▶ **Instructions to follow**
A word-for-word copy of every entry below is required; the images do not belong in it.

Collected data
○ ○ ○
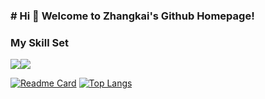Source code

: ### # Hi 🎉 Welcome to Zhangkai's Github Homepage!

<!--
**zhang-kai-123/zhang-kai-123** is a ✨ _special_ ✨ repository because its `README.md` (this file) appears on your GitHub profile.

Here are some ideas to get you started:

- 🔭 I’m currently working on Tiangong university
- 🌱 I’m currently learning Image processing
- 💭 Reproduce all kinds of deep learning algorithms, mainly focusing on images
- 💬 Ask me about image fusion
- 📫 How to reach me: 486259119@qq.com
- 🫡 Read more about my CSDN: [here]([https://blog.csdn.net/qq_44231797?spm=1000.2115.3001.5343](https://blog.csdn.net/m0_47005029?spm=1018.2226.3001.5343))
![Anurag's GitHub stats](https://github-readme-stats.vercel.app/api?username=anuraghazra&show_icons=true&theme=radical)
-->



### My Skill Set

![](https://img.shields.io/badge/Java-ED8B00?style=for-the-badge&logo=openjdk&logoColor=white)![](https://img.shields.io/badge/Python-3776AB?style=for-the-badge&logo=python&logoColor=white)

[![Readme Card](https://github-readme-stats.vercel.app/api/pin/?username=anuraghazra&repo=github-readme-stats)](https://github.com/anuraghazra/github-readme-stats)
[![Top Langs](https://github-readme-stats.vercel.app/api/top-langs/?username=anuraghazra&layout=compact)](https://github.com/anuraghazra/github-readme-stats)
○ ○ ○
▶ **Reply**
Source code

: ### # Hi 🎉 Welcome to Zhangkai's Github Homepage!

<!--
**zhang-kai-123/zhang-kai-123** is a ✨ _special_ ✨ repository because its `README.md` (this file) appears on your GitHub profile.

Here are some ideas to get you started:

- 🔭 I’m currently working on Tiangong university
- 🌱 I’m currently learning Image processing
- 💭 Reproduce all kinds of deep learning algorithms, mainly focusing on images
- 💬 Ask me about image fusion
- 📫 How to reach me: 486259119@qq.com
- 🫡 Read more about my CSDN: [here]([https://blog.csdn.net/qq_44231797?spm=1000.2115.3001.5343](https://blog.csdn.net/m0_47005029?spm=1018.2226.3001.5343))
![Anurag's GitHub stats](https://github-readme-stats.vercel.app/api?username=anuraghazra&show_icons=true&theme=radical)
-->



### My Skill Set

![](https://img.shields.io/badge/Java-ED8B00?style=for-the-badge&logo=openjdk&logoColor=white)![](https://img.shields.io/badge/Python-3776AB?style=for-the-badge&logo=python&logoColor=white)

[![Readme Card](https://github-readme-stats.vercel.app/api/pin/?username=anuraghazra&repo=github-readme-stats)](https://github.com/anuraghazra/github-readme-stats)
[![Top Langs](https://github-readme-stats.vercel.app/api/top-langs/?username=anuraghazra&layout=compact)](https://github.com/anuraghazra/github-readme-stats)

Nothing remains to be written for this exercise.